What to do: Reproduce the whole listing exactly, omitting any picture it holds.

Records to process:
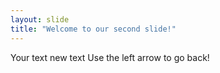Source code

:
 ```yaml
---
layout: slide
title: "Welcome to our second slide!"
---
```

Your text new text
Use the left arrow to go back!
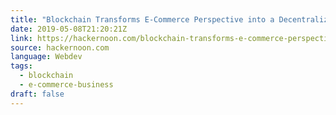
 ```yaml
---
title: "Blockchain Transforms E-Commerce Perspective into a Decentralized Marketplace"
date: 2019-05-08T21:20:21Z
link: https://hackernoon.com/blockchain-transforms-e-commerce-perspective-into-a-decentralized-marketplace-16df13ef44f0?source=rss----3a8144eabfe3---4&utm_medium=RSS&utm_source=news.12bit.vn
source: hackernoon.com
language: Webdev
tags:
  - blockchain
  - e-commerce-business
draft: false
---
```

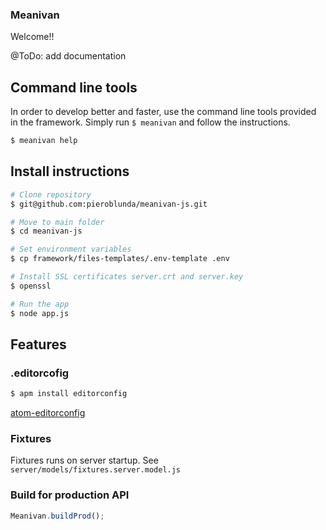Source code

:### Meanivan

Welcome!!

@ToDo: add documentation

## Command line tools

In order to develop better and faster, use the command line tools provided in the framework. Simply run `$ meanivan` and follow the instructions.

```bash
$ meanivan help
```

## Install instructions

```bash
# Clone repository
$ git@github.com:pieroblunda/meanivan-js.git

# Move to main folder
$ cd meanivan-js

# Set environment variables
$ cp framework/files-templates/.env-template .env

# Install SSL certificates server.crt and server.key
$ openssl

# Run the app
$ node app.js
```

## Features

### .editorcofig

```bash
$ apm install editorconfig
```

[atom-editorconfig](https://github.com/sindresorhus/atom-editorconfig#readme)

### Fixtures

Fixtures runs on server startup. See `server/models/fixtures.server.model.js`

### Build for production API

```js
Meanivan.buildProd();
```

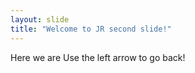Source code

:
```yaml
---
layout: slide
title: "Welcome to JR second slide!"
---
```

Here we are
Use the left arrow to go back!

Answer box:
Source code

:
 ```yaml
---
layout: slide
title: "Welcome to our second slide!"
---
```

Your text new text
Use the left arrow to go back!
 ```yaml
---
title: "Blockchain Transforms E-Commerce Perspective into a Decentralized Marketplace"
date: 2019-05-08T21:20:21Z
link: https://hackernoon.com/blockchain-transforms-e-commerce-perspective-into-a-decentralized-marketplace-16df13ef44f0?source=rss----3a8144eabfe3---4&utm_medium=RSS&utm_source=news.12bit.vn
source: hackernoon.com
language: Webdev
tags:
  - blockchain
  - e-commerce-business
draft: false
---
```

Source code

:### Meanivan

Welcome!!

@ToDo: add documentation

## Command line tools

In order to develop better and faster, use the command line tools provided in the framework. Simply run `$ meanivan` and follow the instructions.

```bash
$ meanivan help
```

## Install instructions

```bash
# Clone repository
$ git@github.com:pieroblunda/meanivan-js.git

# Move to main folder
$ cd meanivan-js

# Set environment variables
$ cp framework/files-templates/.env-template .env

# Install SSL certificates server.crt and server.key
$ openssl

# Run the app
$ node app.js
```

## Features

### .editorcofig

```bash
$ apm install editorconfig
```

[atom-editorconfig](https://github.com/sindresorhus/atom-editorconfig#readme)

### Fixtures

Fixtures runs on server startup. See `server/models/fixtures.server.model.js`

### Build for production API

```js
Meanivan.buildProd();
```

Source code

:
```yaml
---
layout: slide
title: "Welcome to JR second slide!"
---
```

Here we are
Use the left arrow to go back!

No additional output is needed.